[Collected data]
= = = = =
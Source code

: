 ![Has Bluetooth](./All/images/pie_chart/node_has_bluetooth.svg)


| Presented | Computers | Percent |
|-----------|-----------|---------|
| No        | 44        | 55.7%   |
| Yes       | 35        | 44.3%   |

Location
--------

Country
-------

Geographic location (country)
= = = = =
### [ASSIGNMENT]
Each line above is to be repeated exactly.

### [ANSWER SECTION]
Source code

: ![Has Bluetooth](./All/images/pie_chart/node_has_bluetooth.svg)


| Presented | Computers | Percent |
|-----------|-----------|---------|
| No        | 44        | 55.7%   |
| Yes       | 35        | 44.3%   |

Location
--------

Country
-------

Geographic location (country)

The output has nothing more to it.